── RECORDS FOR THE TASK

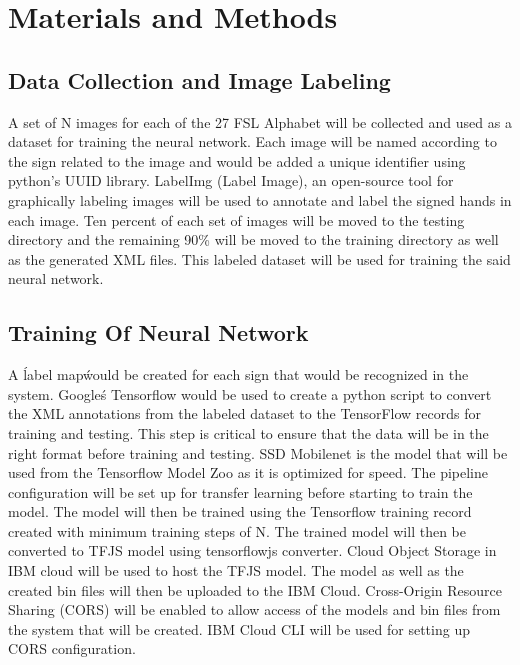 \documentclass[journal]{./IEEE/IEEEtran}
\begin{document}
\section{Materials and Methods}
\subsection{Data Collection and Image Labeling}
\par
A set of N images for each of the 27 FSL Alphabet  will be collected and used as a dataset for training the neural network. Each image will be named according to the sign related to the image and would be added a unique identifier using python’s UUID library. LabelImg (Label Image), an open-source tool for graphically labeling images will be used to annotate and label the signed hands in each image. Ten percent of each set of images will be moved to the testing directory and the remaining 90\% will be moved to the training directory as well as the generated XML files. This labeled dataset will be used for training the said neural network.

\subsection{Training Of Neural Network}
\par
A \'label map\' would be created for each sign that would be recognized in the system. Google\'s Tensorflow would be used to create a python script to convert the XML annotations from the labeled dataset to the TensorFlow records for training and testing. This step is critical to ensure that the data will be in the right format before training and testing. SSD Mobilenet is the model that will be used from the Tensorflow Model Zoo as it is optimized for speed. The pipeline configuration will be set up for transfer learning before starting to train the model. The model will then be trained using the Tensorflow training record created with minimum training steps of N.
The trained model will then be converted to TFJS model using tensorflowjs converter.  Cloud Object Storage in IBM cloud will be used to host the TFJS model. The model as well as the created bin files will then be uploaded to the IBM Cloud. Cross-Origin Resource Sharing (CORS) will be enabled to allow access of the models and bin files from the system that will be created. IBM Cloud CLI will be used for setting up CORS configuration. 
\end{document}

────
── RECORDS FOR THE TASK

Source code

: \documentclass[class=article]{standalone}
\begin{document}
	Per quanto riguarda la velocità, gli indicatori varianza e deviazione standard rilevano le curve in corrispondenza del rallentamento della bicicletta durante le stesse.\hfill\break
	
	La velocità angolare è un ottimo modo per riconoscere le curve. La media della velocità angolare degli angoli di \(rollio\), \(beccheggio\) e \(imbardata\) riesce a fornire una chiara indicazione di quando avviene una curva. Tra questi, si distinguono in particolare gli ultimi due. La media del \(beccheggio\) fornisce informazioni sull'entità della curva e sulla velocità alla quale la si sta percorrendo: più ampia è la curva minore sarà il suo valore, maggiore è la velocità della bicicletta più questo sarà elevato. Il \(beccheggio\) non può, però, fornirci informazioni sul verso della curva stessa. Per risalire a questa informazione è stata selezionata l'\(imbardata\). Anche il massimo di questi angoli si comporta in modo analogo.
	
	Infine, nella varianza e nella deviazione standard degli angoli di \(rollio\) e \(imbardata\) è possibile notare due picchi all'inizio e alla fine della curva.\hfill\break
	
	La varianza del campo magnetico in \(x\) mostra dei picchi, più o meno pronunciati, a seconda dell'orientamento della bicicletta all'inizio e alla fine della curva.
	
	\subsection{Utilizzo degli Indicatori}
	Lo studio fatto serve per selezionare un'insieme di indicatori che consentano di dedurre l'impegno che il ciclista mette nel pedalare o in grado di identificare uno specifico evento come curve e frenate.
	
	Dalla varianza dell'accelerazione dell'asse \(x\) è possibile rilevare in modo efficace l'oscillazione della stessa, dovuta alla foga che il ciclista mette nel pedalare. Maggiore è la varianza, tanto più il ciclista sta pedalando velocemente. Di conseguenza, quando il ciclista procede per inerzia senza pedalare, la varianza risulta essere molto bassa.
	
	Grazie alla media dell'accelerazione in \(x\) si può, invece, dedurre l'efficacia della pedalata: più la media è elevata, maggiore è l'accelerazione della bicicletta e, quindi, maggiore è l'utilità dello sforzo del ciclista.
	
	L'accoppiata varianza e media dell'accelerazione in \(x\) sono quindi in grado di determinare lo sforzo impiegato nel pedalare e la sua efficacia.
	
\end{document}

────

§ TO DO:
Every line in the listing above that mentions "mette" should be returned.

§ TASK SOLUTION:
	Lo studio fatto serve per selezionare un'insieme di indicatori che consentano di dedurre l'impegno che il ciclista mette nel pedalare o in grado di identificare uno specifico evento come curve e frenate.
	Dalla varianza dell'accelerazione dell'asse \(x\) è possibile rilevare in modo efficace l'oscillazione della stessa, dovuta alla foga che il ciclista mette nel pedalare. Maggiore è la varianza, tanto più il ciclista sta pedalando velocemente. Di conseguenza, quando il ciclista procede per inerzia senza pedalare, la varianza risulta essere molto bassa.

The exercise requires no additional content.